- [Your goal]
In full and without alteration, write out the data below.

- [Supplied material]
^^^^^^^^
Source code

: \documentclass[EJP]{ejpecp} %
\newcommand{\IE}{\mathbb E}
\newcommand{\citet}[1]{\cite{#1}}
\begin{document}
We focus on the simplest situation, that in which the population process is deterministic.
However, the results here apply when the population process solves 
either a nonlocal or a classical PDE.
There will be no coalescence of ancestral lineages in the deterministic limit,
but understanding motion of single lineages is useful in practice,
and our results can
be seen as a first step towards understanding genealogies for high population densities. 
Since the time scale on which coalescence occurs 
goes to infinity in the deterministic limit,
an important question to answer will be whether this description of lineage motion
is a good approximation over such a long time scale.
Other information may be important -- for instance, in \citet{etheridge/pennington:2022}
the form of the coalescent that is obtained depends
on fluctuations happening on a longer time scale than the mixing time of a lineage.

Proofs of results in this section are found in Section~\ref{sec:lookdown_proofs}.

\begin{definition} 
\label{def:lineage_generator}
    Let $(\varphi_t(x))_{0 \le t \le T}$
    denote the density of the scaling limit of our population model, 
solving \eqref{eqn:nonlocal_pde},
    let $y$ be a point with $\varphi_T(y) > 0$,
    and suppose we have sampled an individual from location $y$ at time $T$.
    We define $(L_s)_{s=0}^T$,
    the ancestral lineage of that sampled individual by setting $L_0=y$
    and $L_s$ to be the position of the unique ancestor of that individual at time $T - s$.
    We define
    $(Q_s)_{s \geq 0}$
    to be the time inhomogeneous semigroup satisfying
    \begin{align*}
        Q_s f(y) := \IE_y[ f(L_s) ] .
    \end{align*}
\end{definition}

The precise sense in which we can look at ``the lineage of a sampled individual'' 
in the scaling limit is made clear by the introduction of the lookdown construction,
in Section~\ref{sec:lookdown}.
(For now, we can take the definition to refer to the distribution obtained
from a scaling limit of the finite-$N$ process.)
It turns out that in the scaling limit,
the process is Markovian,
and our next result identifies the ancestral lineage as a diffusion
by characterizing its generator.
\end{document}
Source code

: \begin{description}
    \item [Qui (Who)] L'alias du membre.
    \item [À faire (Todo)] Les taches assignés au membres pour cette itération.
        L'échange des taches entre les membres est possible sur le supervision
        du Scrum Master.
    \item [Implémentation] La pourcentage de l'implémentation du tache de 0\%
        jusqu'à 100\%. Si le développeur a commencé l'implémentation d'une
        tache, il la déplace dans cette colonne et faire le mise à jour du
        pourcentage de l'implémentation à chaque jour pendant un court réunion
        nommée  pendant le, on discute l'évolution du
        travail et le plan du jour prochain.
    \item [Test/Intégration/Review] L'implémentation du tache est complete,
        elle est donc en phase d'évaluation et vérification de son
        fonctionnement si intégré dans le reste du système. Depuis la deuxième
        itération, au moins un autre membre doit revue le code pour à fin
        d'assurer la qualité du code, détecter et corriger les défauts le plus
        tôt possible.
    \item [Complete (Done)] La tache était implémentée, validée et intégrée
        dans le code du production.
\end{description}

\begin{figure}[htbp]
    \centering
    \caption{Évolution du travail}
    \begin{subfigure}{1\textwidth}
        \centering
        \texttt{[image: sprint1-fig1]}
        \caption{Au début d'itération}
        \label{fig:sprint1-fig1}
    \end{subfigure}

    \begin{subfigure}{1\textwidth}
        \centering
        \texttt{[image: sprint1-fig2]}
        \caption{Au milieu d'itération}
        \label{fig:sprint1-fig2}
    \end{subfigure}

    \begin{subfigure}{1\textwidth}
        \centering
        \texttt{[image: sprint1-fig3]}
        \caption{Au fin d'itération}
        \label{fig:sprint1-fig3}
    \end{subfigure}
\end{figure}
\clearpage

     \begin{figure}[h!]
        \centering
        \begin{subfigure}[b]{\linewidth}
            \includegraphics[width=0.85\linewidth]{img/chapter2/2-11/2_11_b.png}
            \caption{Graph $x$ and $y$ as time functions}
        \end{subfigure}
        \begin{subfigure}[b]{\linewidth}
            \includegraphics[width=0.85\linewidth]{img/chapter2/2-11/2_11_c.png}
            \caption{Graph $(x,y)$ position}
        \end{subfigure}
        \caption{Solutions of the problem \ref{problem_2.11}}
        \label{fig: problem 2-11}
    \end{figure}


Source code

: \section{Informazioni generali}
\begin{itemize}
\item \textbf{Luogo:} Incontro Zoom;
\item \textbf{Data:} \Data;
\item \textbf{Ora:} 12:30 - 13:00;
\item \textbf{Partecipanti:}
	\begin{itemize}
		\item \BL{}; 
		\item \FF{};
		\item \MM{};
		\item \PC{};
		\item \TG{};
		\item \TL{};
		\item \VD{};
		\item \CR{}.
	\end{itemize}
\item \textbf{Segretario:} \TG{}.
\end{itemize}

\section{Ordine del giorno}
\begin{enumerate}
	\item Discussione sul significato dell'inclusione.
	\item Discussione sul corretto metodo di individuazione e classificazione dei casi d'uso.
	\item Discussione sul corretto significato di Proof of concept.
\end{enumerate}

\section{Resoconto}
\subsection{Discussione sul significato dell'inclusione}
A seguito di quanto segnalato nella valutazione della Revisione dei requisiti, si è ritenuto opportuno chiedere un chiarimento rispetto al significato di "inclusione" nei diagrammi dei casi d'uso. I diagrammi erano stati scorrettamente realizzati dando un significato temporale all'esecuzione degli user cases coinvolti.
^^^^^^^^
- [Solution to this problem]
Source code

: \documentclass[EJP]{ejpecp} %
\newcommand{\IE}{\mathbb E}
\newcommand{\citet}[1]{\cite{#1}}
\begin{document}
We focus on the simplest situation, that in which the population process is deterministic.
However, the results here apply when the population process solves 
either a nonlocal or a classical PDE.
There will be no coalescence of ancestral lineages in the deterministic limit,
but understanding motion of single lineages is useful in practice,
and our results can
be seen as a first step towards understanding genealogies for high population densities. 
Since the time scale on which coalescence occurs 
goes to infinity in the deterministic limit,
an important question to answer will be whether this description of lineage motion
is a good approximation over such a long time scale.
Other information may be important -- for instance, in \citet{etheridge/pennington:2022}
the form of the coalescent that is obtained depends
on fluctuations happening on a longer time scale than the mixing time of a lineage.

Proofs of results in this section are found in Section~\ref{sec:lookdown_proofs}.

\begin{definition} 
\label{def:lineage_generator}
    Let $(\varphi_t(x))_{0 \le t \le T}$
    denote the density of the scaling limit of our population model, 
solving \eqref{eqn:nonlocal_pde},
    let $y$ be a point with $\varphi_T(y) > 0$,
    and suppose we have sampled an individual from location $y$ at time $T$.
    We define $(L_s)_{s=0}^T$,
    the ancestral lineage of that sampled individual by setting $L_0=y$
    and $L_s$ to be the position of the unique ancestor of that individual at time $T - s$.
    We define
    $(Q_s)_{s \geq 0}$
    to be the time inhomogeneous semigroup satisfying
    \begin{align*}
        Q_s f(y) := \IE_y[ f(L_s) ] .
    \end{align*}
\end{definition}

The precise sense in which we can look at ``the lineage of a sampled individual'' 
in the scaling limit is made clear by the introduction of the lookdown construction,
in Section~\ref{sec:lookdown}.
(For now, we can take the definition to refer to the distribution obtained
from a scaling limit of the finite-$N$ process.)
It turns out that in the scaling limit,
the process is Markovian,
and our next result identifies the ancestral lineage as a diffusion
by characterizing its generator.
\end{document}
Source code

: \begin{description}
    \item [Qui (Who)] L'alias du membre.
    \item [À faire (Todo)] Les taches assignés au membres pour cette itération.
        L'échange des taches entre les membres est possible sur le supervision
        du Scrum Master.
    \item [Implémentation] La pourcentage de l'implémentation du tache de 0\%
        jusqu'à 100\%. Si le développeur a commencé l'implémentation d'une
        tache, il la déplace dans cette colonne et faire le mise à jour du
        pourcentage de l'implémentation à chaque jour pendant un court réunion
        nommée  pendant le, on discute l'évolution du
        travail et le plan du jour prochain.
    \item [Test/Intégration/Review] L'implémentation du tache est complete,
        elle est donc en phase d'évaluation et vérification de son
        fonctionnement si intégré dans le reste du système. Depuis la deuxième
        itération, au moins un autre membre doit revue le code pour à fin
        d'assurer la qualité du code, détecter et corriger les défauts le plus
        tôt possible.
    \item [Complete (Done)] La tache était implémentée, validée et intégrée
        dans le code du production.
\end{description}

\begin{figure}[htbp]
    \centering
    \caption{Évolution du travail}
    \begin{subfigure}{1\textwidth}
        \centering
        \texttt{[image: sprint1-fig1]}
        \caption{Au début d'itération}
        \label{fig:sprint1-fig1}
    \end{subfigure}

    \begin{subfigure}{1\textwidth}
        \centering
        \texttt{[image: sprint1-fig2]}
        \caption{Au milieu d'itération}
        \label{fig:sprint1-fig2}
    \end{subfigure}

    \begin{subfigure}{1\textwidth}
        \centering
        \texttt{[image: sprint1-fig3]}
        \caption{Au fin d'itération}
        \label{fig:sprint1-fig3}
    \end{subfigure}
\end{figure}
\clearpage

     \begin{figure}[h!]
        \centering
        \begin{subfigure}[b]{\linewidth}
            \includegraphics[width=0.85\linewidth]{img/chapter2/2-11/2_11_b.png}
            \caption{Graph $x$ and $y$ as time functions}
        \end{subfigure}
        \begin{subfigure}[b]{\linewidth}
            \includegraphics[width=0.85\linewidth]{img/chapter2/2-11/2_11_c.png}
            \caption{Graph $(x,y)$ position}
        \end{subfigure}
        \caption{Solutions of the problem \ref{problem_2.11}}
        \label{fig: problem 2-11}
    \end{figure}


Source code

: \section{Informazioni generali}
\begin{itemize}
\item \textbf{Luogo:} Incontro Zoom;
\item \textbf{Data:} \Data;
\item \textbf{Ora:} 12:30 - 13:00;
\item \textbf{Partecipanti:}
	\begin{itemize}
		\item \BL{}; 
		\item \FF{};
		\item \MM{};
		\item \PC{};
		\item \TG{};
		\item \TL{};
		\item \VD{};
		\item \CR{}.
	\end{itemize}
\item \textbf{Segretario:} \TG{}.
\end{itemize}

\section{Ordine del giorno}
\begin{enumerate}
	\item Discussione sul significato dell'inclusione.
	\item Discussione sul corretto metodo di individuazione e classificazione dei casi d'uso.
	\item Discussione sul corretto significato di Proof of concept.
\end{enumerate}

\section{Resoconto}
\subsection{Discussione sul significato dell'inclusione}
A seguito di quanto segnalato nella valutazione della Revisione dei requisiti, si è ritenuto opportuno chiedere un chiarimento rispetto al significato di "inclusione" nei diagrammi dei casi d'uso. I diagrammi erano stati scorrettamente realizzati dando un significato temporale all'esecuzione degli user cases coinvolti.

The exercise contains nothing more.